She shouted hoarsely. Han took his sweet time walking from the cockpit to her quarters. Gone were the fine clothes and air of money. Instead, he wore a faded white shirt and black trousers with gold piping running outside the legs. A low-slung holster dangled from his right thigh, but it was empty; the heavy blaster was permanently fixed between his thumb and fingers. He looked dangerous and angry and like the stories Bracha told her come to life.
"Where is my co-pilot?"
"You mean Jasod?"
If he knew his first name, that was a probably good sign. "Is he all right?"

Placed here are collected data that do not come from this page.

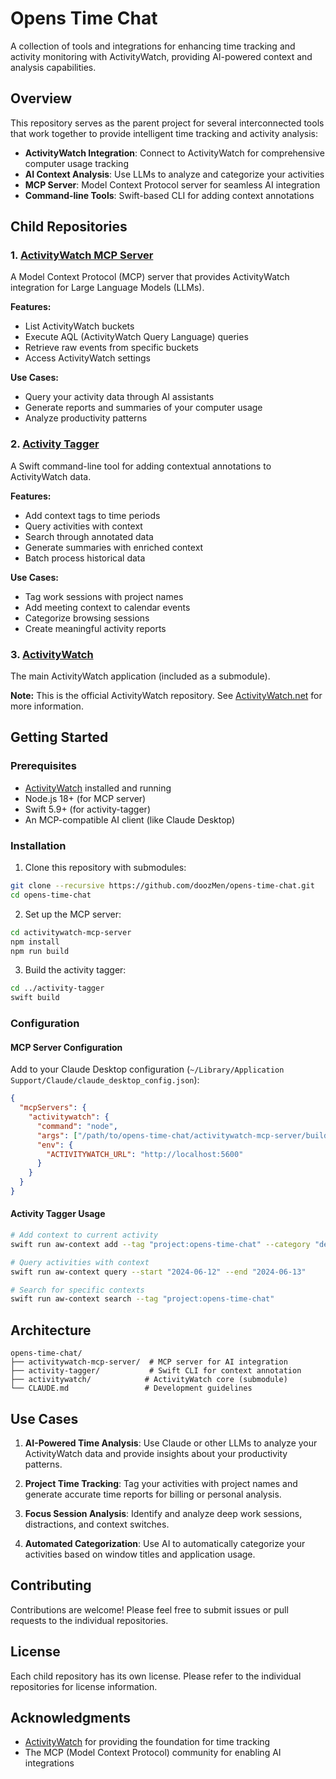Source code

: # Opens Time Chat

A collection of tools and integrations for enhancing time tracking and activity monitoring with ActivityWatch, providing AI-powered context and analysis capabilities.

## Overview

This repository serves as the parent project for several interconnected tools that work together to provide intelligent time tracking and activity analysis:

- **ActivityWatch Integration**: Connect to ActivityWatch for comprehensive computer usage tracking
- **AI Context Analysis**: Use LLMs to analyze and categorize your activities
- **MCP Server**: Model Context Protocol server for seamless AI integration
- **Command-line Tools**: Swift-based CLI for adding context annotations

## Child Repositories

### 1. [ActivityWatch MCP Server](https://github.com/doozMen/activitywatch-mcp-server)
A Model Context Protocol (MCP) server that provides ActivityWatch integration for Large Language Models (LLMs).

**Features:**
- List ActivityWatch buckets
- Execute AQL (ActivityWatch Query Language) queries
- Retrieve raw events from specific buckets
- Access ActivityWatch settings

**Use Cases:**
- Query your activity data through AI assistants
- Generate reports and summaries of your computer usage
- Analyze productivity patterns

### 2. [Activity Tagger](https://github.com/doozMen/activity-tagger)
A Swift command-line tool for adding contextual annotations to ActivityWatch data.

**Features:**
- Add context tags to time periods
- Query activities with context
- Search through annotated data
- Generate summaries with enriched context
- Batch process historical data

**Use Cases:**
- Tag work sessions with project names
- Add meeting context to calendar events
- Categorize browsing sessions
- Create meaningful activity reports

### 3. [ActivityWatch](activitywatch/)
The main ActivityWatch application (included as a submodule).

**Note:** This is the official ActivityWatch repository. See [ActivityWatch.net](https://activitywatch.net/) for more information.

## Getting Started

### Prerequisites

- [ActivityWatch](https://activitywatch.net/) installed and running
- Node.js 18+ (for MCP server)
- Swift 5.9+ (for activity-tagger)
- An MCP-compatible AI client (like Claude Desktop)

### Installation

1. Clone this repository with submodules:
```bash
git clone --recursive https://github.com/doozMen/opens-time-chat.git
cd opens-time-chat
```

2. Set up the MCP server:
```bash
cd activitywatch-mcp-server
npm install
npm run build
```

3. Build the activity tagger:
```bash
cd ../activity-tagger
swift build
```

### Configuration

#### MCP Server Configuration

Add to your Claude Desktop configuration (`~/Library/Application Support/Claude/claude_desktop_config.json`):

```json
{
  "mcpServers": {
    "activitywatch": {
      "command": "node",
      "args": ["/path/to/opens-time-chat/activitywatch-mcp-server/build/index.js"],
      "env": {
        "ACTIVITYWATCH_URL": "http://localhost:5600"
      }
    }
  }
}
```

#### Activity Tagger Usage

```bash
# Add context to current activity
swift run aw-context add --tag "project:opens-time-chat" --category "development"

# Query activities with context
swift run aw-context query --start "2024-06-12" --end "2024-06-13"

# Search for specific contexts
swift run aw-context search --tag "project:opens-time-chat"
```

## Architecture

```
opens-time-chat/
├── activitywatch-mcp-server/  # MCP server for AI integration
├── activity-tagger/           # Swift CLI for context annotation
├── activitywatch/            # ActivityWatch core (submodule)
└── CLAUDE.md                 # Development guidelines
```

## Use Cases

1. **AI-Powered Time Analysis**: Use Claude or other LLMs to analyze your ActivityWatch data and provide insights about your productivity patterns.

2. **Project Time Tracking**: Tag your activities with project names and generate accurate time reports for billing or personal analysis.

3. **Focus Session Analysis**: Identify and analyze deep work sessions, distractions, and context switches.

4. **Automated Categorization**: Use AI to automatically categorize your activities based on window titles and application usage.

## Contributing

Contributions are welcome! Please feel free to submit issues or pull requests to the individual repositories.

## License

Each child repository has its own license. Please refer to the individual repositories for license information.

## Acknowledgments

- [ActivityWatch](https://activitywatch.net/) for providing the foundation for time tracking
- The MCP (Model Context Protocol) community for enabling AI integrations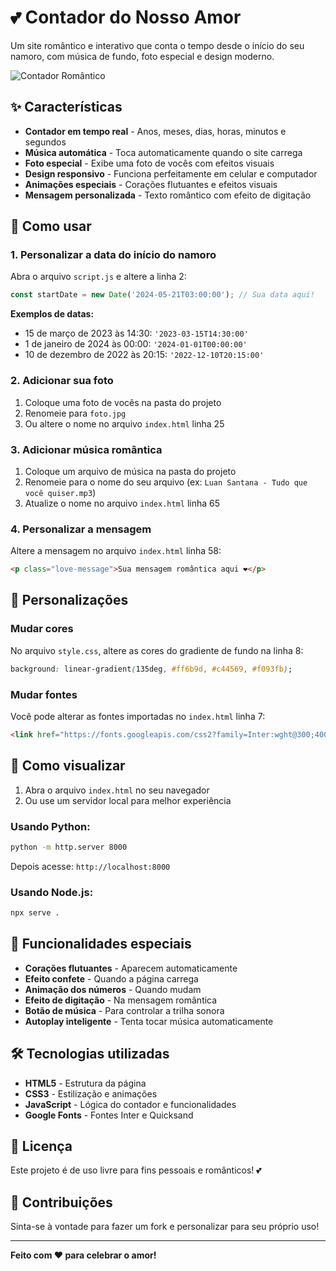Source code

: # 💕 Contador do Nosso Amor

Um site romântico e interativo que conta o tempo desde o início do seu namoro, com música de fundo, foto especial e design moderno.

![Contador Romântico](https://img.shields.io/badge/Status-Ativo-brightgreen)


## ✨ Características

- **Contador em tempo real** - Anos, meses, dias, horas, minutos e segundos
- **Música automática** - Toca automaticamente quando o site carrega
- **Foto especial** - Exibe uma foto de vocês com efeitos visuais
- **Design responsivo** - Funciona perfeitamente em celular e computador
- **Animações especiais** - Corações flutuantes e efeitos visuais
- **Mensagem personalizada** - Texto romântico com efeito de digitação

## 🚀 Como usar

### 1. Personalizar a data do início do namoro

Abra o arquivo `script.js` e altere a linha 2:

```javascript
const startDate = new Date('2024-05-21T03:00:00'); // Sua data aqui!
```

**Exemplos de datas:**
- 15 de março de 2023 às 14:30: `'2023-03-15T14:30:00'`
- 1 de janeiro de 2024 às 00:00: `'2024-01-01T00:00:00'`
- 10 de dezembro de 2022 às 20:15: `'2022-12-10T20:15:00'`

### 2. Adicionar sua foto

1. Coloque uma foto de vocês na pasta do projeto
2. Renomeie para `foto.jpg`
3. Ou altere o nome no arquivo `index.html` linha 25

### 3. Adicionar música romântica

1. Coloque um arquivo de música na pasta do projeto
2. Renomeie para o nome do seu arquivo (ex: `Luan Santana - Tudo que você quiser.mp3`)
3. Atualize o nome no arquivo `index.html` linha 65

### 4. Personalizar a mensagem

Altere a mensagem no arquivo `index.html` linha 58:
```html
<p class="love-message">Sua mensagem romântica aqui ❤️</p>
```

## 🎨 Personalizações

### Mudar cores
No arquivo `style.css`, altere as cores do gradiente de fundo na linha 8:
```css
background: linear-gradient(135deg, #ff6b9d, #c44569, #f093fb);
```

### Mudar fontes
Você pode alterar as fontes importadas no `index.html` linha 7:
```html
<link href="https://fonts.googleapis.com/css2?family=Inter:wght@300;400;600&family=Quicksand:wght@400;600&display=swap" rel="stylesheet">
```

## 📱 Como visualizar

1. Abra o arquivo `index.html` no seu navegador
2. Ou use um servidor local para melhor experiência

### Usando Python:
```bash
python -m http.server 8000
```
Depois acesse: `http://localhost:8000`

### Usando Node.js:
```bash
npx serve .
```

## 🎉 Funcionalidades especiais

- **Corações flutuantes** - Aparecem automaticamente
- **Efeito confete** - Quando a página carrega
- **Animação dos números** - Quando mudam
- **Efeito de digitação** - Na mensagem romântica
- **Botão de música** - Para controlar a trilha sonora
- **Autoplay inteligente** - Tenta tocar música automaticamente

## 🛠️ Tecnologias utilizadas

- **HTML5** - Estrutura da página
- **CSS3** - Estilização e animações
- **JavaScript** - Lógica do contador e funcionalidades
- **Google Fonts** - Fontes Inter e Quicksand

## 📝 Licença

Este projeto é de uso livre para fins pessoais e românticos! 💕

## 🤝 Contribuições

Sinta-se à vontade para fazer um fork e personalizar para seu próprio uso!

---

**Feito com ❤️ para celebrar o amor!**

"Did I beat him senseless and leave him on Drogheda, you mean? No. He's locked in the cargo hold. We're scheduled to reach Tyne's Horky in three hours." Han raised one eyebrow. "He's very talkative. He's brought me up to speed on all of your most recent adventures. For future reference, resisting interrogation is not one of his natural skills."
"I'm sure you instilled the fear of the gods in him." Jasod's first line of defence was his natural likeability and quick wit. She'd never seen him throw so much as a punch and doubted he could withstand so much as having the hair pulled from his calves. She rattled the binders. "Could you undo these?"
"Not-" Han tapped the carbine of his blaster against the hatchway for emphasis. "- until we discuss how you're going to behave."
Leia exhaled with frustration and blew a stray wisp of hair form her eyes. "If by behave you're alluding to housebroken then since this is now your bed I should warn you-"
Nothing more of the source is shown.